Dali fui almoçar, com uma bola no estômago, a recriminar-me por não lhe ter dado mais dinheiro, porque com 20 euros não compra uma lata de leite adaptado e um bilhete de autocarro. Passei o almoço todo a debater-me com fiz pouco, fiz o suficiente, procura aí no Google casos recentes de burla que envolvam leite adaptado…

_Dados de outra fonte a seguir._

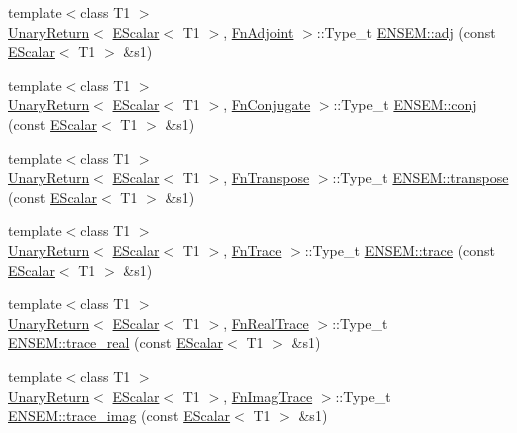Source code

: \begin{DoxyCompactItemize}
\item 
{\footnotesize template$<$class T1 $>$ }\\\mbox{\hyperlink{structENSEM_1_1UnaryReturn}{Unary\+Return}}$<$ \mbox{\hyperlink{classENSEM_1_1EScalar}{E\+Scalar}}$<$ T1 $>$, \mbox{\hyperlink{structENSEM_1_1FnAdjoint}{Fn\+Adjoint}} $>$\+::Type\+\_\+t \mbox{\hyperlink{group__escalar_ga51071562edd203962f48e4b44f0c0a0c}{E\+N\+S\+E\+M\+::adj}} (const \mbox{\hyperlink{classENSEM_1_1EScalar}{E\+Scalar}}$<$ T1 $>$ \&s1)
\item 
{\footnotesize template$<$class T1 $>$ }\\\mbox{\hyperlink{structENSEM_1_1UnaryReturn}{Unary\+Return}}$<$ \mbox{\hyperlink{classENSEM_1_1EScalar}{E\+Scalar}}$<$ T1 $>$, \mbox{\hyperlink{structENSEM_1_1FnConjugate}{Fn\+Conjugate}} $>$\+::Type\+\_\+t \mbox{\hyperlink{group__escalar_ga291c7e9b7f872b3e6db0d75ff3421b6a}{E\+N\+S\+E\+M\+::conj}} (const \mbox{\hyperlink{classENSEM_1_1EScalar}{E\+Scalar}}$<$ T1 $>$ \&s1)
\item 
{\footnotesize template$<$class T1 $>$ }\\\mbox{\hyperlink{structENSEM_1_1UnaryReturn}{Unary\+Return}}$<$ \mbox{\hyperlink{classENSEM_1_1EScalar}{E\+Scalar}}$<$ T1 $>$, \mbox{\hyperlink{structENSEM_1_1FnTranspose}{Fn\+Transpose}} $>$\+::Type\+\_\+t \mbox{\hyperlink{group__escalar_ga5b02d7d8a00b851a2452fb03861a9401}{E\+N\+S\+E\+M\+::transpose}} (const \mbox{\hyperlink{classENSEM_1_1EScalar}{E\+Scalar}}$<$ T1 $>$ \&s1)
\item 
{\footnotesize template$<$class T1 $>$ }\\\mbox{\hyperlink{structENSEM_1_1UnaryReturn}{Unary\+Return}}$<$ \mbox{\hyperlink{classENSEM_1_1EScalar}{E\+Scalar}}$<$ T1 $>$, \mbox{\hyperlink{structENSEM_1_1FnTrace}{Fn\+Trace}} $>$\+::Type\+\_\+t \mbox{\hyperlink{group__escalar_ga4c3bf5ecccbf7b690868af26ec7d8ca6}{E\+N\+S\+E\+M\+::trace}} (const \mbox{\hyperlink{classENSEM_1_1EScalar}{E\+Scalar}}$<$ T1 $>$ \&s1)
\item 
{\footnotesize template$<$class T1 $>$ }\\\mbox{\hyperlink{structENSEM_1_1UnaryReturn}{Unary\+Return}}$<$ \mbox{\hyperlink{classENSEM_1_1EScalar}{E\+Scalar}}$<$ T1 $>$, \mbox{\hyperlink{structENSEM_1_1FnRealTrace}{Fn\+Real\+Trace}} $>$\+::Type\+\_\+t \mbox{\hyperlink{group__escalar_gac6853fb7b9f9b61b97cda696c804ab0a}{E\+N\+S\+E\+M\+::trace\+\_\+real}} (const \mbox{\hyperlink{classENSEM_1_1EScalar}{E\+Scalar}}$<$ T1 $>$ \&s1)
\item 
{\footnotesize template$<$class T1 $>$ }\\\mbox{\hyperlink{structENSEM_1_1UnaryReturn}{Unary\+Return}}$<$ \mbox{\hyperlink{classENSEM_1_1EScalar}{E\+Scalar}}$<$ T1 $>$, \mbox{\hyperlink{structENSEM_1_1FnImagTrace}{Fn\+Imag\+Trace}} $>$\+::Type\+\_\+t \mbox{\hyperlink{group__escalar_gad2c4bd25b83ec8aa100ff58b6b773d8c}{E\+N\+S\+E\+M\+::trace\+\_\+imag}} (const \mbox{\hyperlink{classENSEM_1_1EScalar}{E\+Scalar}}$<$ T1 $>$ \&s1)

\end{DoxyCompactItemize}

De volta ao parque de estacionamento, voltei a encontrá-la. Abordava outras mulheres. Na mão, segurava uma embalagem de fraldas. Pensei que a comprara com o meu dinheiro e tranquilizei-me um pouco. Talvez fosse mesmo verdade, talvez precisasse mesmo do dinheiro para o filho. Dirigi-me ao meu carro, o aquecedor ainda no banco de trás. Ela viu-me e veio ter comigo. Queria mostrar-me o saco de fraldas que outra senhora lhe tinha comprado e agradecer-me outra vez por ter aberto a excepção; a outra senhora ajudara-a, porque eu a ajudara e agora de certeza que ia encontrar mais alguém para lhe dar o dinheiro para o autocarro. Eu tinha sido amável e ela estava-me muito agradecida. Dei-lhe um abraço e desejei-lhe boa sorte. Não lhe perguntei o nome, nem de onde era, mas vim todo o caminho de volta a pensar naquilo e na reacção automática que as pessoas (eu) têm de nem quererem ouvir quando alguém lhes pede ajuda. Assumimos (assumo) logo que nos querem enganar, mentir, assaltar, ou que o dinheiro terá a única finalidade de aplacar os vícios. Senti-me envergonhada, eu que não sei o que é a vergonha de ter de pedir dinheiro num parque de estacionamento.

Quando cheguei ao escritório, encontrei sem querer esta imagem. Não sabia que hoje é o Dia Mundial da Bondade, mas acho que agora já não me vou esquecer.